# GastoML

## Mount Colab

once the account is mount check your drive route

In [1]:
%load_ext autoreload
%autoreload 2

In [2]:
from google.colab import drive
drive.mount("/content/drive")
# cd to a folder in your Drive - in my case is this route
%cd '/content/drive/Othercomputers/Mi portátil/gastroml/src'

Mounted at /content/drive
/content/drive/Othercomputers/Mi portátil/gastroml/src


In [3]:
# Check working directory
!ls

 args.py				   my_checkpoint.pth.tar
 build_vocab.py				   __pycache__
 data_loader.py				   runs
 demo.ipynb				   sample.py
'gastroML - ImageCaptioning.ipynb'	   test_greedy_gencaps.pkl
 gastroML-train.ipynb			   train.py
'gastroML-train -Test conv models.ipynb'   utils
 model.py				   utils_imgTocap.py
 modules


In [4]:
# imports

import os
import numpy as np
import pandas as pd
import spacy
import torch
import torch.nn as nn
import torch.optim as optim
import torchvision.models as models
from torch.nn.utils.rnn import pack_padded_sequence, pad_sequence
from torch.utils.data import Dataset, DataLoader
import torchvision.transforms as transforms
from PIL import Image
from torch.utils.tensorboard import SummaryWriter

In [5]:
from utils_imgTocap import save_checkpoint, load_checkpoint, print_examples

In [6]:
!python -m spacy download en &> /dev/null

### Load dataset

1 - Load database and create vocab based on https://www.youtube.com/watch?v=9sHcLvVXsns

2 - Model based on https://www.youtube.com/watch?v=y2BaTt1fxJU

In [48]:
# begin code taken from https://www.youtube.com/watch?v=9sHcLvVXsns
spacy_en = spacy.load("en_core_web_sm")
class Vocabulary:
    def __init__(self, freq_threshold):
        self.itos = {0: "<PAD>", 1: "<SOS>", 2: "<EOS>", 3: "<UNK>"}
        self.stoi = {"<PAD>": 0, "<SOS>": 1, "<EOS>": 2, "<UNK>": 3}
        self.freq_threshold = freq_threshold
    def __len__(self):
        return len(self.itos)

    def tokenize(self, text):
        return [tok.text.lower() for tok in spacy_en.tokenizer(text)]

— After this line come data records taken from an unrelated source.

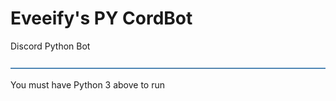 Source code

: # Eveeify's PY CordBot
Discord Python Bot
<!-- Divider Color #3776ab -->
![Divider 1](src/assets/docs/dividers2.png)


You must have Python 3 above to run


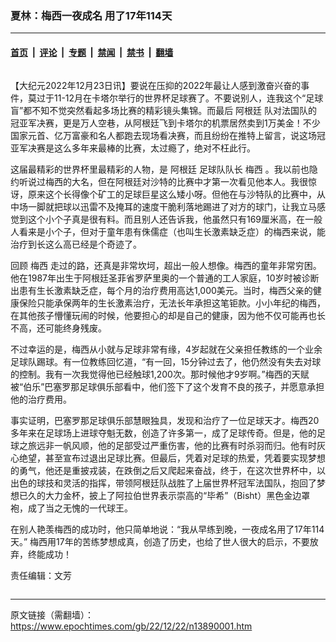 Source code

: ### 夏林：梅西一夜成名 用了17年114天

---

#### [首页](../../../..?n13890001) &nbsp;|&nbsp; [评论](../../../../../epoch-comment?n13890001) &nbsp;|&nbsp; [专题](../../../../../epoch-special?n13890001) &nbsp;|&nbsp; [禁闻](../../../../../epoch-news?n13890001) &nbsp;|&nbsp; [禁书](../../../../../books?n13890001) &nbsp;|&nbsp; [翻墙](https://github.com/gfw-breaker/nogfw/blob/master/README.md?n13890001)


<div class="column" id="artbody" itemprop="articleBody">
 <!-- article content begin -->
 <p>
  【大纪元2022年12月23日讯】要说在压抑的2022年最让人感到激奋兴奋的事件，莫过于11-12月在卡塔尔举行的世界杯足球赛了。不要说别人，连我这个“足球盲”都不知不觉突然看起多场比赛的精彩镜头集锦。而最后
  <ok href="https://www.epochtimes.com/gb/tag/%E9%98%BF%E6%A0%B9%E5%BB%B7.html">
   阿根廷
  </ok>
  队对法国队的冠亚军决赛，更是万人空巷，从阿根廷飞到卡塔尔的机票居然卖到1万美金！不少国家元首、亿万富豪和名人都跑去现场看决赛，而且纷纷在推特上留言，说这场冠亚军决赛是这么多年来最棒的比赛，太过瘾了，绝对不枉此行。
 </p>
 <p>
  这届最精彩的世界杯里最精彩的人物，是
  <ok href="https://www.epochtimes.com/gb/tag/%E9%98%BF%E6%A0%B9%E5%BB%B7.html">
   阿根廷
  </ok>
  足球队队长
  <ok href="https://www.epochtimes.com/gb/tag/%E6%A2%85%E8%A5%BF.html">
   梅西
  </ok>
  。我以前也隐约听说过梅西的大名，但在阿根廷对沙特的比赛中才第一次看见他本人。我很惊讶，原来这个长得像个矿工的足球巨星这么矮小呀。但他在与沙特队的比赛中，从中场一脚就把球以迅雷不及掩耳的速度干脆利落地踢进了对方的球门，让我立马感觉到这个小个子真是很有料。而且别人还告诉我，他虽然只有169厘米高，在一般人看来是小个子，但对于童年患有侏儒症（也叫生长激素缺乏症）的梅西来说，能治疗到长这么高已经是个奇迹了。
 </p>
 <p>
  回顾
  <ok href="https://www.epochtimes.com/gb/tag/%E6%A2%85%E8%A5%BF.html">
   梅西
  </ok>
  走过的路，还真是非常坎坷，超出一般人想像。梅西的童年非常穷困。他在1987年出生于阿根廷圣菲省罗萨里奥的一个普通的工人家庭，10岁时被诊断出患有生长激素缺乏症，每个月的治疗费用高达1,000美元。当时，梅西父亲的健康保险只能承保两年的生长激素治疗，无法长年承担这笔钜款。小小年纪的梅西，在其他孩子懵懂玩闹的时候，他要担心的却是自己的健康，因为他不仅可能再也长不高，还可能终身残废。
 </p>
 <p>
  不过幸运的是，梅西从小就与足球非常有缘，4岁起就在父亲担任教练的一个业余足球队踢球。有一位教练回忆道，“有一回，15分钟过去了，他仍然没有失去对球的控制。我有一次我觉得他已经触球1,200次。那时候他才9岁啊。”梅西的天赋被“伯乐”巴塞罗那足球俱乐部看中，他们签下了这个发育不良的孩子，并愿意承担他的治疗费用。
 </p>
 <p>
  事实证明，巴塞罗那足球俱乐部慧眼独具，发现和治疗了一位足球天才。梅西20多年来在足球场上进球夺魁无数，创造了许多第一，成了足球传奇。但是，他的足球之旅远非一帆风顺，他的足部受过严重伤害，他的比赛有时杀羽而归。他有时灰心绝望，甚至宣布过退出足球比赛。但最后，凭着对足球的热爱，凭着要实现梦想的勇气，他还是重披戎装，在跌倒之后又爬起来奋战，终于，在这次世界杯中，以出色的球技和灵活的指挥，带领阿根廷队战胜了上届世界杯冠军法国队，抱回了梦想已久的大力金杯，披上了阿拉伯世界表示崇高的“毕希”（Bisht）黑色金边罩袍，成了当之无愧的一代球王。
 </p>
 <p>
  在别人艳羡梅西的成功时，他只简单地说：“我从早练到晚，一夜成名用了17年114天。” 梅西用17年的苦练梦想成真，创造了历史，也给了世人很大的启示，不要放弃，终能成功！
 </p>
 <p>
  责任编辑：文芳
 </p>
 <p>
 </p>
 <!-- article content end -->
</div>


---

原文链接（需翻墙）：https://www.epochtimes.com/gb/22/12/22/n13890001.htm
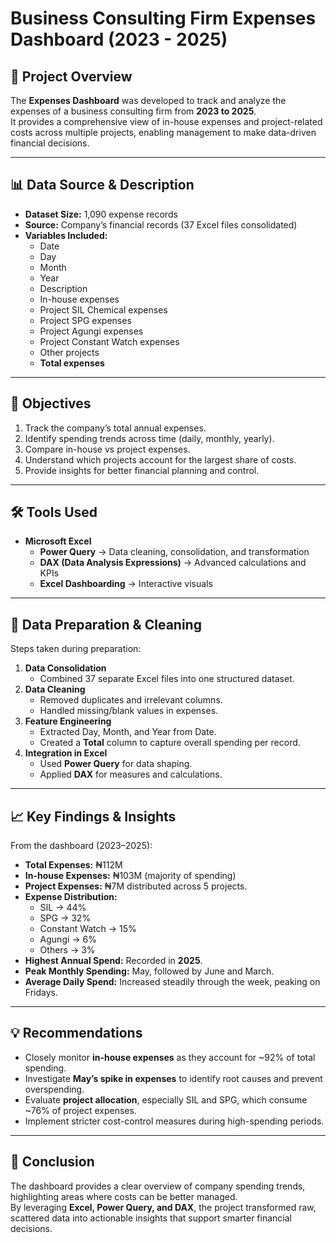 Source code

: # Business Consulting Firm Expenses Dashboard (2023 - 2025)

## 📌 Project Overview
The **Expenses Dashboard** was developed to track and analyze the expenses of a business consulting firm from **2023 to 2025**.  
It provides a comprehensive view of in-house expenses and project-related costs across multiple projects, enabling management to make data-driven financial decisions.

---

## 📊 Data Source & Description
- **Dataset Size:** 1,090 expense records  
- **Source:** Company’s financial records (37 Excel files consolidated)  
- **Variables Included:**
  - Date  
  - Day  
  - Month  
  - Year  
  - Description  
  - In-house expenses  
  - Project SIL Chemical expenses  
  - Project SPG expenses  
  - Project Agungi expenses  
  - Project Constant Watch expenses  
  - Other projects  
  - **Total expenses**  

---

## 🎯 Objectives
1. Track the company’s total annual expenses.  
2. Identify spending trends across time (daily, monthly, yearly).  
3. Compare in-house vs project expenses.  
4. Understand which projects account for the largest share of costs.  
5. Provide insights for better financial planning and control.  

---

## 🛠️ Tools Used
- **Microsoft Excel**
  - **Power Query** → Data cleaning, consolidation, and transformation  
  - **DAX (Data Analysis Expressions)** → Advanced calculations and KPIs  
  - **Excel Dashboarding** → Interactive visuals  

---

## 🧹 Data Preparation & Cleaning
Steps taken during preparation:
1. **Data Consolidation**  
   - Combined 37 separate Excel files into one structured dataset.  
2. **Data Cleaning**  
   - Removed duplicates and irrelevant columns.  
   - Handled missing/blank values in expenses.  
3. **Feature Engineering**  
   - Extracted Day, Month, and Year from Date.  
   - Created a **Total** column to capture overall spending per record.  
4. **Integration in Excel**  
   - Used **Power Query** for data shaping.  
   - Applied **DAX** for measures and calculations.  

---

## 📈 Key Findings & Insights
From the dashboard (2023–2025):  
- **Total Expenses:** ₦112M  
- **In-house Expenses:** ₦103M (majority of spending)  
- **Project Expenses:** ₦7M distributed across 5 projects.  
- **Expense Distribution:**  
  - SIL → 44%  
  - SPG → 32%  
  - Constant Watch → 15%  
  - Agungi → 6%  
  - Others → 3%  
- **Highest Annual Spend:** Recorded in **2025**.  
- **Peak Monthly Spending:** May, followed by June and March.  
- **Average Daily Spend:** Increased steadily through the week, peaking on Fridays.  

---

## 💡 Recommendations
- Closely monitor **in-house expenses** as they account for ~92% of total spending.  
- Investigate **May’s spike in expenses** to identify root causes and prevent overspending.  
- Evaluate **project allocation**, especially SIL and SPG, which consume ~76% of project expenses.  
- Implement stricter cost-control measures during high-spending periods.  

---

## 📌 Conclusion
The dashboard provides a clear overview of company spending trends, highlighting areas where costs can be better managed.  
By leveraging **Excel, Power Query, and DAX**, the project transformed raw, scattered data into actionable insights that support smarter financial decisions.  




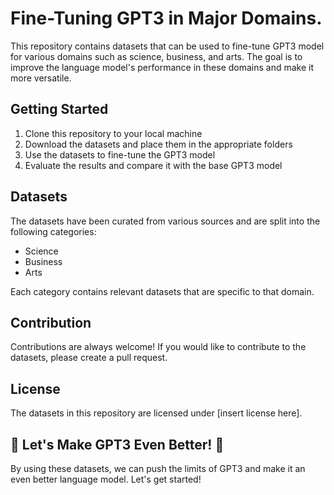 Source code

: # Fine-Tuning GPT3 in Major Domains.

This repository contains datasets that can be used to fine-tune GPT3 model for various domains such as science, business, and arts. The goal is to improve the language model's performance in these domains and make it more versatile.

## Getting Started

1. Clone this repository to your local machine
2. Download the datasets and place them in the appropriate folders
3. Use the datasets to fine-tune the GPT3 model
4. Evaluate the results and compare it with the base GPT3 model

## Datasets

The datasets have been curated from various sources and are split into the following categories:

- Science
- Business
- Arts

Each category contains relevant datasets that are specific to that domain.

## Contribution

Contributions are always welcome! If you would like to contribute to the datasets, please create a pull request.

## License

The datasets in this repository are licensed under [insert license here].

## 🚀 Let's Make GPT3 Even Better! 🚀

By using these datasets, we can push the limits of GPT3 and make it an even better language model. Let's get started!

    def build_vocab(self, sentence_list):
        frequencies = {}
        idx = 4

        for n,sentence in enumerate(sentence_list):
            if n % 1000 == 0:
                print("Tokenizing caption %d" % n)
            for word in self.tokenize(sentence):
                if word not in frequencies:
                    frequencies[word] = 1
                else:
                    frequencies[word] += 1

                if frequencies[word] == self.freq_threshold:
                    self.stoi[word] = idx
                    self.itos[idx] = word
                    idx += 1

    def numericalize(self, text):
        tokenized_text = self.tokenize(text)
        # return index of <UNK> if token not in vocab
        return [self.stoi[token] if token in self.stoi else self.stoi["<UNK>"] for token in tokenized_text]

class FoodDataset(Dataset):
    def __init__(self, root_dir, image_folder, csv_file, transform=None, freq_threshold=2):
        self.root_dir = root_dir
        self.image_folder = image_folder
        print(os.path.join(self.root_dir, csv_file))
        self.data = pd.read_csv(os.path.join(self.root_dir, csv_file))
        # filter rows and images without proper name
        self.data = self.data[self.data['image_name'] != '#NAME?']
        self.data = self.data.reset_index()
        self.transform = transform
        # get img and caption columns
        self.imgs = self.data['image_name']
        self.captions = self.data['title']
        print("image dataset size",len(self.imgs))
        # initialize vocabulary
        self.vocab = Vocabulary(freq_threshold)
        self.vocab.build_vocab(self.captions.tolist())

    def __len__(self):
        return len(self.data)
    # get item at index
    def __getitem__(self, index):
        caption = self.captions[index]
        img_id = self.imgs[index]
        #print("img_id",img_id)
        #print(os.path.join(self.root_dir+self.image_folder, img_id+".jpg"))
        img = Image.open(os.path.join(self.root_dir+self.image_folder, img_id+".jpg")).convert("RGB")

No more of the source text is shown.